The process of building a brand involves a range of different challenges and considerations that all depend on the sector in which your business operates. While all brands must serve as the emotional core and face of a business — consumers’ divergent relationships with, and perceptions of, differing industries mean that there will always be certain functions that some brands must prioritize in one sector, that might be less important in another.
So, for those faced with the task of building, nurturing, or growing a brand within the insurance sector — what are the key challenges of building an insurance brand? And what functions must a brand in this industry prioritize?
In this article, we’ll explore some of the key obstacles that might stand in the way of your insurance business as you develop your brand and take a look at some of the considerations you should make when designing the different aspects of your brand and its relationship with your customers and target audience.
So without further ado.
The Basics: What All Brands Should Achieve
To make sure that we don’t leave any stone unturned, let’s first cover the basics of what the universal functions of any brand should be, regardless of the industry. As already mentioned, your brand should function as the emotional core of your business, dictating how it is perceived by both potential and existing customers — and providing some kind of identity with which you can interact with large groups of consumers.

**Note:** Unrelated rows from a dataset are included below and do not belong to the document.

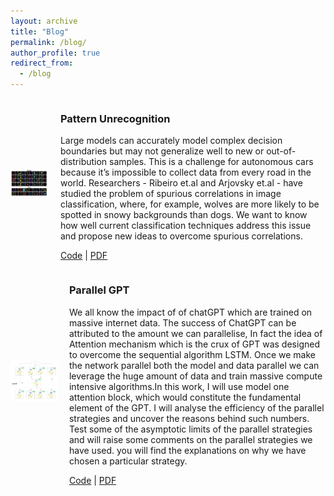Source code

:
 ```yaml
---
layout: archive
title: "Blog"
permalink: /blog/
author_profile: true
redirect_from:
  - /blog
---
```


<div style="display: flex; align-items: center;">

![Unrecognition Dataset](/files/Dataset.png)


<div style="margin-left: 20px;">
  <h3>Pattern Unrecognition</h3>
  <p>Large models can accurately model complex decision boundaries but may not
generalize well to new or out-of-distribution samples. This is a challenge for
autonomous cars because it’s impossible to collect data from every road in the
world. Researchers - Ribeiro et.al and Arjovsky et.al - have studied the problem
of spurious correlations in image classification, where, for example, wolves are
more likely to be spotted in snowy backgrounds than dogs. We want to know how
well current classification techniques address this issue and propose new ideas to
overcome spurious correlations.</p>

[Code](https://github.com/sachit3022/unrecognition) | [PDF](/files/Pattern_Recognition.pdf)
</div>

</div>

<div style="clear: both;"></div> <!-- To clear any floats and prevent layout issues -->
<div style="display: flex; align-items: center;">

![Parallel Strategy](/files/Parallel%20strategy%20(1).png)

<div style="margin-left: 20px;">
  <h3>Parallel GPT</h3>
  <p>We all know the impact of of chatGPT which are trained on massive internet data. The success of ChatGPT can be attributed to the amount we can parallelise, In fact the idea of Attention mechanism which is the crux of GPT was designed to overcome the sequential algorithm LSTM. Once we make the network parallel both the model and data parallel we can leverage the huge amount of data and train massive compute intensive algorithms.In this work, I will use model one attention block, which would constitute the fundamental element of the GPT. I will analyse the efficiency of the parallel strategies and uncover the reasons behind such numbers. Test some of the asymptotic limits of the parallel strategies and will raise some comments on the parallel strategies we have used. you will find the explanations on why we have chosen a particular strategy.</p>

[Code](https://github.com/sachit3022/pGPT) | [PDF](https://github.com/sachit3022/pGPT/blob/master/Report.pdf)
</div>

</div>

<div style="clear: both;"></div> <!-- To clear any floats and prevent layout issues -->

<div style="clear: both;"></div> <!-- To clear any floats and prevent layout issues -->
<div style="display: flex; align-items: center;">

You’ll already be aware of some vital requirements to achieve these goals, such as a logo and accompanying visual identity, a tone of voice for your content across both marketing collateral and other customer-facing material, and a series of values that underpin everything your business does, both internally and externally.
This last function is important even if it is often overlooked. Indeed, it is imperative that you remember your brand represents everything your business does — it’s much more than just your logo and marketing campaigns. Remember that consumers perceive a business based on all of their interactions with it, regardless of whether it's an ad they saw on TV, a call with a sales representative, or a visit to a website. By having clear values that run right through your business, you can build a consistent brand that helps shape positive perceptions.
So, when it comes to the insurance industry, what challenges arise when building and growing a brand, and which brand functions must be prioritized?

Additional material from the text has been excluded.